### Data for review
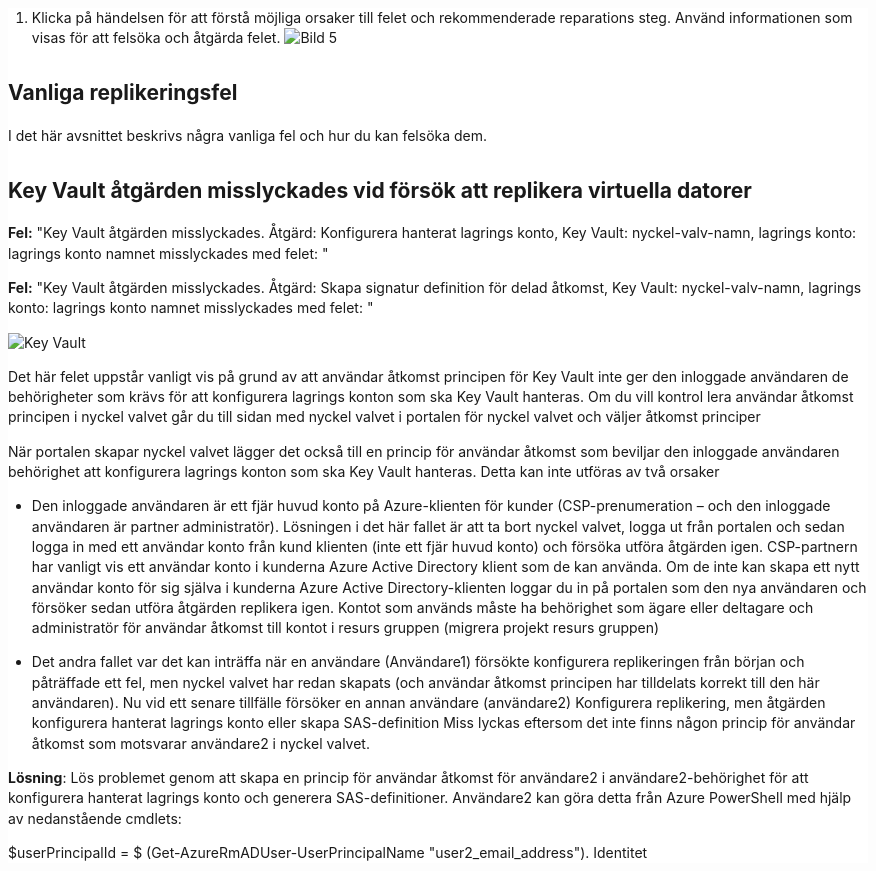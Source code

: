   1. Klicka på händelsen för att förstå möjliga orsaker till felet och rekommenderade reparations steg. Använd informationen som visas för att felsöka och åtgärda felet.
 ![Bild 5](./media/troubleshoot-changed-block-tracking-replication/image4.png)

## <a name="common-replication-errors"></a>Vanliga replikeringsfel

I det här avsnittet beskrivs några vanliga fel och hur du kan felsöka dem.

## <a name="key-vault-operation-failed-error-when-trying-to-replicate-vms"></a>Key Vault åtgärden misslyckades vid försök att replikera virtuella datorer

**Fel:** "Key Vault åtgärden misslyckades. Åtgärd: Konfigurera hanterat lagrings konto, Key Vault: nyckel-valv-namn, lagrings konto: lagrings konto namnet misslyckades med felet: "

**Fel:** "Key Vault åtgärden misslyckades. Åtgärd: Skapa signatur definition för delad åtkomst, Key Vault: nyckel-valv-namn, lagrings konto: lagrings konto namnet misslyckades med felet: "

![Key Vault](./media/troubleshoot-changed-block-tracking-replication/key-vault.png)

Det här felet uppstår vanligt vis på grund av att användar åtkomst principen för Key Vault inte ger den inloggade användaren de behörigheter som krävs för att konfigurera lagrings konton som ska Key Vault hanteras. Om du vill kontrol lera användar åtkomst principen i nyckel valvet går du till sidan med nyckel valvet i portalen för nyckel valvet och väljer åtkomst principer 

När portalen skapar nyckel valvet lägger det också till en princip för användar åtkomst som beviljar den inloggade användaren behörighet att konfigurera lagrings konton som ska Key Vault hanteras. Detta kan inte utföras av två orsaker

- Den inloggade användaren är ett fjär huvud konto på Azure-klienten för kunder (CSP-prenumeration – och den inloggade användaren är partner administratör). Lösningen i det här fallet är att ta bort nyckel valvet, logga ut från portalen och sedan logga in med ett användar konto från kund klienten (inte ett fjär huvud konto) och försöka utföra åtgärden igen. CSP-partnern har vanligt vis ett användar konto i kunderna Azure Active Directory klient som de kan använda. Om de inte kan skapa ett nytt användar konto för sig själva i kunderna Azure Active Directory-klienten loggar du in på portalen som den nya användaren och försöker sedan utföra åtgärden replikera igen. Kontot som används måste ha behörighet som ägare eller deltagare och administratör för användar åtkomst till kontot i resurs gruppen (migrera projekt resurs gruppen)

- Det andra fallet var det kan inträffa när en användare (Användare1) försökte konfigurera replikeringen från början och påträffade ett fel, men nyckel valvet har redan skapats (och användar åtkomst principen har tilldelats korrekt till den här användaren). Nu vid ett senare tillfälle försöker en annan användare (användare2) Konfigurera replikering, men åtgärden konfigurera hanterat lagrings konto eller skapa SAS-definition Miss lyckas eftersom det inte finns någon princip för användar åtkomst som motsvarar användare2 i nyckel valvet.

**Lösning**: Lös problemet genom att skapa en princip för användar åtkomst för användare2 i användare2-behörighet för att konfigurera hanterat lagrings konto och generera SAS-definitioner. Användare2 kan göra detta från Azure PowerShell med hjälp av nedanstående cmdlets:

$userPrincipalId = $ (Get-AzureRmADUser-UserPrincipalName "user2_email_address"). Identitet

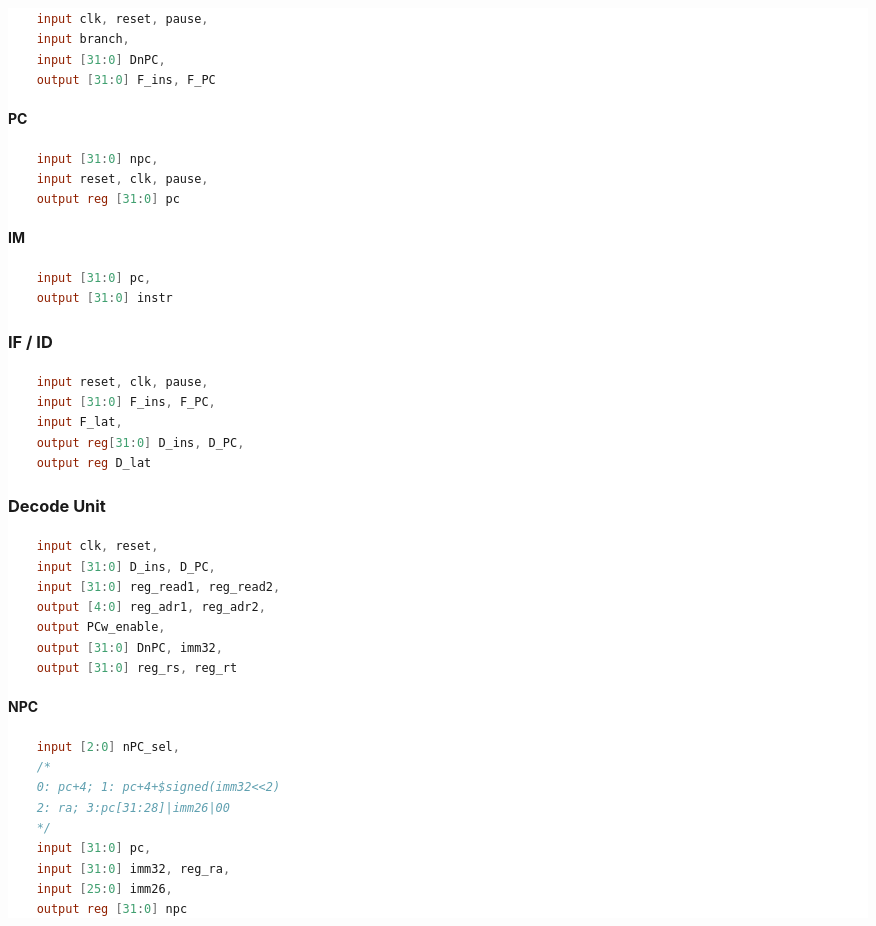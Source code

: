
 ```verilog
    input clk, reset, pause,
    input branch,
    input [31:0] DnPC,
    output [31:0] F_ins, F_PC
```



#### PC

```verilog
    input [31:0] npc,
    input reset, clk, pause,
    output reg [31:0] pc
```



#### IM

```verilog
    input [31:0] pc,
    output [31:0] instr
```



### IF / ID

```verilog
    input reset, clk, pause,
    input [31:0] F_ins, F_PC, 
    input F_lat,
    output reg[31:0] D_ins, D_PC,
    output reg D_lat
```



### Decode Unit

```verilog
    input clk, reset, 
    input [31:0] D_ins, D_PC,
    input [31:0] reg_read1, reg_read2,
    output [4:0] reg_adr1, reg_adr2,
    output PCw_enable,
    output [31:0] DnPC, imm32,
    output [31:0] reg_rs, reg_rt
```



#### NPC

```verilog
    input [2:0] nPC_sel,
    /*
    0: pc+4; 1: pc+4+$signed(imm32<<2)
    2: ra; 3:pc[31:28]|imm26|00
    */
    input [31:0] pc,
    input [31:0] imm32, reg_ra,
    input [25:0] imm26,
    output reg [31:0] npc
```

### Exercise
What is needed is the number of lines in the data that contain "changed", given with nothing else.

### Response to this task
2